Binary Tree would like to welcome Joel Greenwell as our guest blogger. Joel is the owner of Pearbrook Management Consultancy
in the United Kingdom and is an expert information technology and services consultant. Joel, along with Pearbrook, provides personal consulting services, and will works to help customers discover new business opportunities, reduce costs, and improve efficiencies wherever possible.
Clients always want to maximise the efficiency of their infrastructure, and this is especially true with migration projects to a new Exchange environment.

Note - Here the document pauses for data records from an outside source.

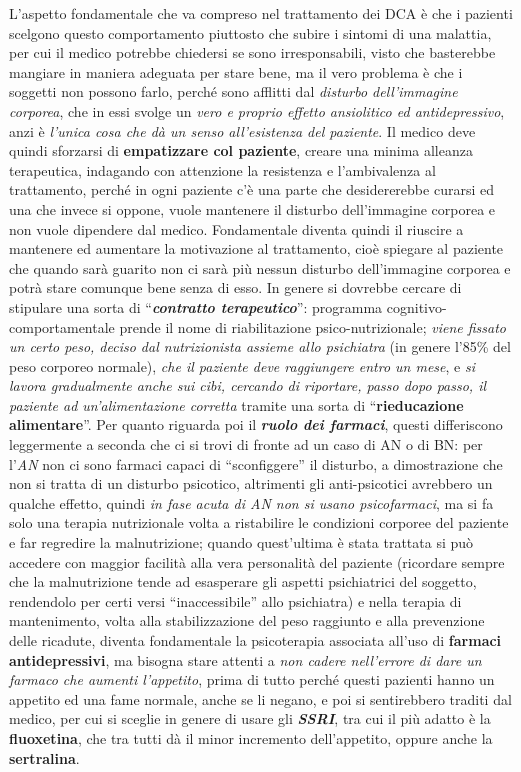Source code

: L'aspetto fondamentale che va compreso nel trattamento dei DCA è che i
pazienti scelgono questo comportamento piuttosto che subire i sintomi di
una malattia, per cui il medico potrebbe chiedersi se sono
irresponsabili, visto che basterebbe mangiare in maniera adeguata per
stare bene, ma il vero problema è che i soggetti non possono farlo,
perché sono afflitti dal \emph{disturbo dell'immagine corporea}, che in
essi svolge un \emph{vero e proprio effetto ansiolitico ed
antidepressivo}, anzi è \emph{l'unica cosa che dà un senso all'esistenza
del paziente}. Il medico deve quindi sforzarsi di \textbf{empatizzare
col paziente}, creare una minima alleanza terapeutica, indagando con
attenzione la resistenza e l'ambivalenza al trattamento, perché in ogni
paziente c'è una parte che desidererebbe curarsi ed una che invece si
oppone, vuole mantenere il disturbo dell'immagine corporea e non vuole
dipendere dal medico. Fondamentale diventa quindi il riuscire a
mantenere ed aumentare la motivazione al trattamento, cioè spiegare al
paziente che quando sarà guarito non ci sarà più nessun disturbo
dell'immagine corporea e potrà stare comunque bene senza di esso. In
genere si dovrebbe cercare di stipulare una sorta di
``\textbf{\emph{contratto terapeutico}}'': programma
cognitivo-comportamentale prende il nome di riabilitazione
psico-nutrizionale; \emph{viene fissato un certo peso, deciso dal
nutrizionista assieme allo psichiatra} (in genere l'85\% del peso
corporeo normale), \emph{che il paziente deve raggiungere entro un
mese}, e \emph{si lavora gradualmente anche sui cibi, cercando di
riportare, passo dopo passo, il paziente ad un'alimentazione corretta}
tramite una sorta di ``\textbf{rieducazione alimentare}''. Per quanto
riguarda poi il \textbf{\emph{ruolo dei farmaci}}, questi differiscono
leggermente a seconda che ci si trovi di fronte ad un caso di AN o di
BN: per l'\emph{AN} non ci sono farmaci capaci di ``sconfiggere'' il
disturbo, a dimostrazione che non si tratta di un disturbo psicotico,
altrimenti gli anti-psicotici avrebbero un qualche effetto, quindi
\emph{in fase acuta di AN non si usano psicofarmaci}, ma si fa solo una
terapia nutrizionale volta a ristabilire le condizioni corporee del
paziente e far regredire la malnutrizione; quando quest'ultima è stata
trattata si può accedere con maggior facilità alla vera personalità del
paziente (ricordare sempre che la malnutrizione tende ad esasperare gli
aspetti psichiatrici del soggetto, rendendolo per certi versi
``inaccessibile'' allo psichiatra) e nella terapia di mantenimento,
volta alla stabilizzazione del peso raggiunto e alla prevenzione delle
ricadute, diventa fondamentale la psicoterapia associata all'uso di
\textbf{farmaci antidepressivi}, ma bisogna stare attenti a \emph{non
cadere nell'errore di dare un farmaco che aumenti l'appetito}, prima di
tutto perché questi pazienti hanno un appetito ed una fame normale,
anche se li negano, e poi si sentirebbero traditi dal medico, per cui si
sceglie in genere di usare gli \textbf{\emph{SSRI}}, tra cui il più
adatto è la \textbf{fluoxetina}, che tra tutti dà il minor incremento
dell'appetito, oppure anche la \textbf{sertralina}.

One particular project that I recently worked on started with a Lotus Domino environment that had 8TB of mail data, and the challenge was to migrate all 3,500 users to an Exchange installation that had only 4TB of storage in total. Before I go any further, the client was also implementing an archive solution on Exchange, so this wasn’t going to be an
impossible exercise, but more of a clever execution of migration techniques and leveraging the capability of advanced features in the Binary Tree migration products
Knowing what Binary Tree’s software tools are capable of, I came up with the concept of SNAP and DELTA, a two-stage migration methodology that staged a partial migration of data to the new Exchange platform, and then at a later date allowed for the final cutover of the users and their remaining data. The SNAP stage of data migration focused specifically on migrating email content delivered to a users’ mailboxes up to 6 months prior to being switched over to Exchange and Outlook.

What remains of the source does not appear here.